** Task item **
Using the records below, repeat exactly the lines from the one holding "Um terminal ou" through the one holding "Quando um cliente digita", both ends included, and no others.
Supplied records below:
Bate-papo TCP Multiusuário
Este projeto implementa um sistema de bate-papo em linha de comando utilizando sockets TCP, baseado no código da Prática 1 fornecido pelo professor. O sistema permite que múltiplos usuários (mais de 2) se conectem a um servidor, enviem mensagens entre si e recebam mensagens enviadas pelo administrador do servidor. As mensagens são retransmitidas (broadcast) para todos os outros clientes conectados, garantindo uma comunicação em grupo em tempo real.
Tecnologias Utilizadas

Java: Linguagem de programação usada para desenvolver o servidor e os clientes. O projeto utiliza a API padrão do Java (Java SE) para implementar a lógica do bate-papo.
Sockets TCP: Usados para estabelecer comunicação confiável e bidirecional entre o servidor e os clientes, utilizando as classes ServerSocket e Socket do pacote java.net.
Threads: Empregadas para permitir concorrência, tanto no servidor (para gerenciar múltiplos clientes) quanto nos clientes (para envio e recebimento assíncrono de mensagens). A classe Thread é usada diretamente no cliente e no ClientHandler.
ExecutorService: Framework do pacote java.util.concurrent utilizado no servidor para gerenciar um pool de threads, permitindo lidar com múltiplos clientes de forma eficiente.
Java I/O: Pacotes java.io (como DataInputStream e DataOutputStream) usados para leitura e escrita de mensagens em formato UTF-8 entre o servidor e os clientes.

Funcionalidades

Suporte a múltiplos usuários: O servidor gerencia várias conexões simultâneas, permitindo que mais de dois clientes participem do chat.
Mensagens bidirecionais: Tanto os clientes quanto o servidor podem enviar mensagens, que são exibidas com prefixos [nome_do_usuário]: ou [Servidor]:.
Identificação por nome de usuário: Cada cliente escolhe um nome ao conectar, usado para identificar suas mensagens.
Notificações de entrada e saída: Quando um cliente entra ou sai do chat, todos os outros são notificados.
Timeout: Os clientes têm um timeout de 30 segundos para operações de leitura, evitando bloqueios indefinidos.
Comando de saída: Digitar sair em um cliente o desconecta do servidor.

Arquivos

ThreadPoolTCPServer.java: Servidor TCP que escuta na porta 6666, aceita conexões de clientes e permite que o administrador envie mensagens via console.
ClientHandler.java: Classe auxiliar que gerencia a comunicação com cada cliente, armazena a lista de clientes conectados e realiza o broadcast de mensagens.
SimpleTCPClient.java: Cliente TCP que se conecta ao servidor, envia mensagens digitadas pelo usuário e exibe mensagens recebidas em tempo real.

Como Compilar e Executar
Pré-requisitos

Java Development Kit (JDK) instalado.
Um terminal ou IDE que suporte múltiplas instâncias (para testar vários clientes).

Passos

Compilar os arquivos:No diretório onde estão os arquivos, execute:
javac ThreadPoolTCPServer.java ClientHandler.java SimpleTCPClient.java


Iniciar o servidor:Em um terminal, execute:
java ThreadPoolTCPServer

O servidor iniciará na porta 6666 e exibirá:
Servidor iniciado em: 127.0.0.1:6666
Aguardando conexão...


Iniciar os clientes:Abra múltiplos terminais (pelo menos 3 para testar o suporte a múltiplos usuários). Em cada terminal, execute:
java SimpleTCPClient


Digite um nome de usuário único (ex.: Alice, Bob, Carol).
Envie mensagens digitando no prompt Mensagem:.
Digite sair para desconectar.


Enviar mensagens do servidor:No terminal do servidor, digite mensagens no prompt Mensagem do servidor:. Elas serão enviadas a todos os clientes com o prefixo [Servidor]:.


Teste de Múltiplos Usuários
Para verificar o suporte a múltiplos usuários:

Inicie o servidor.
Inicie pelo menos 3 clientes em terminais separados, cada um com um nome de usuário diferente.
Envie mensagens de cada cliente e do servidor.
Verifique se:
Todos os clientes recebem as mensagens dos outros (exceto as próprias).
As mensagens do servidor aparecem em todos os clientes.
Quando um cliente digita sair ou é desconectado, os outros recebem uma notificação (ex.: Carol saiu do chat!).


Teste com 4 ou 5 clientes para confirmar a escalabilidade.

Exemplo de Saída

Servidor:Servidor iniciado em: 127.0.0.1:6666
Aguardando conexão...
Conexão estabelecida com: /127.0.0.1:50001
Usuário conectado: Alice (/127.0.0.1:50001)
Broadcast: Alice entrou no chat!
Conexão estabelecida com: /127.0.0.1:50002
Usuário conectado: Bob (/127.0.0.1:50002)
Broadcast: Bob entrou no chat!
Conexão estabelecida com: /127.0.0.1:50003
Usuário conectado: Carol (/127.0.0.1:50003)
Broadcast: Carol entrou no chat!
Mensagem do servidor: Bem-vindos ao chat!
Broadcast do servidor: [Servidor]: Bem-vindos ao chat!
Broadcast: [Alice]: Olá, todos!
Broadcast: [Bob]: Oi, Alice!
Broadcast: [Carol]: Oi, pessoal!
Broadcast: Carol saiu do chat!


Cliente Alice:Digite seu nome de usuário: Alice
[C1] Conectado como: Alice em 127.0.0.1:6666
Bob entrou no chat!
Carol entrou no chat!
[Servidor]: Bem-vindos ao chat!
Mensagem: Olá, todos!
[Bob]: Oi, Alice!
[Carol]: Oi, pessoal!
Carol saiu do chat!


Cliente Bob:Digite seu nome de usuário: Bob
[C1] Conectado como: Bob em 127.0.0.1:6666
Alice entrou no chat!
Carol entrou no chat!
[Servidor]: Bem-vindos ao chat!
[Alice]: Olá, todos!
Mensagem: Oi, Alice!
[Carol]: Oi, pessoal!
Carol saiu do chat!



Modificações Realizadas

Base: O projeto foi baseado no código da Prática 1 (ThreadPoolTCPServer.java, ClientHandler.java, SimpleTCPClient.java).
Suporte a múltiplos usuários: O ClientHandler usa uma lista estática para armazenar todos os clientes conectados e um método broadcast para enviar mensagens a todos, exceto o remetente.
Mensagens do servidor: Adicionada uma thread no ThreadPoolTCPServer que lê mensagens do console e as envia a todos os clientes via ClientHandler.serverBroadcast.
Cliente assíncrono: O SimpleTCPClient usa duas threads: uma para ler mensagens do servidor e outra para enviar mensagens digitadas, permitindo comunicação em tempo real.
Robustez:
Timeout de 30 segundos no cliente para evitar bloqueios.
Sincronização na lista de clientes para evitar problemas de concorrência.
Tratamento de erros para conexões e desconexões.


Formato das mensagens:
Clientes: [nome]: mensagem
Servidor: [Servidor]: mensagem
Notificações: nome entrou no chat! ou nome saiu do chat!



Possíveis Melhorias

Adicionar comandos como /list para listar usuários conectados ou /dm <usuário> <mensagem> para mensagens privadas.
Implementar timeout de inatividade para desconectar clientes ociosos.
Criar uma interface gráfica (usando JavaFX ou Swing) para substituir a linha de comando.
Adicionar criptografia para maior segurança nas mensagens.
End of Supplied records.
Supplied records below:
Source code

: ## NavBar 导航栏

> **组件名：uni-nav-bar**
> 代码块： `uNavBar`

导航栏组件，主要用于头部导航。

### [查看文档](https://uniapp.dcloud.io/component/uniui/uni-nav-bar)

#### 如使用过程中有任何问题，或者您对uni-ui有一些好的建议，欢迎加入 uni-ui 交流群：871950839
End of Supplied records.
** Reply to the task **
Um terminal ou IDE que suporte múltiplas instâncias (para testar vários clientes).

Passos

Compilar os arquivos:No diretório onde estão os arquivos, execute:
javac ThreadPoolTCPServer.java ClientHandler.java SimpleTCPClient.java


Iniciar o servidor:Em um terminal, execute:
java ThreadPoolTCPServer

O servidor iniciará na porta 6666 e exibirá:
Servidor iniciado em: 127.0.0.1:6666
Aguardando conexão...


Iniciar os clientes:Abra múltiplos terminais (pelo menos 3 para testar o suporte a múltiplos usuários). Em cada terminal, execute:
java SimpleTCPClient


Digite um nome de usuário único (ex.: Alice, Bob, Carol).
Envie mensagens digitando no prompt Mensagem:.
Digite sair para desconectar.


Enviar mensagens do servidor:No terminal do servidor, digite mensagens no prompt Mensagem do servidor:. Elas serão enviadas a todos os clientes com o prefixo [Servidor]:.


Teste de Múltiplos Usuários
Para verificar o suporte a múltiplos usuários:

Inicie o servidor.
Inicie pelo menos 3 clientes em terminais separados, cada um com um nome de usuário diferente.
Envie mensagens de cada cliente e do servidor.
Verifique se:
Todos os clientes recebem as mensagens dos outros (exceto as próprias).
As mensagens do servidor aparecem em todos os clientes.
Quando um cliente digita sair ou é desconectado, os outros recebem uma notificação (ex.: Carol saiu do chat!).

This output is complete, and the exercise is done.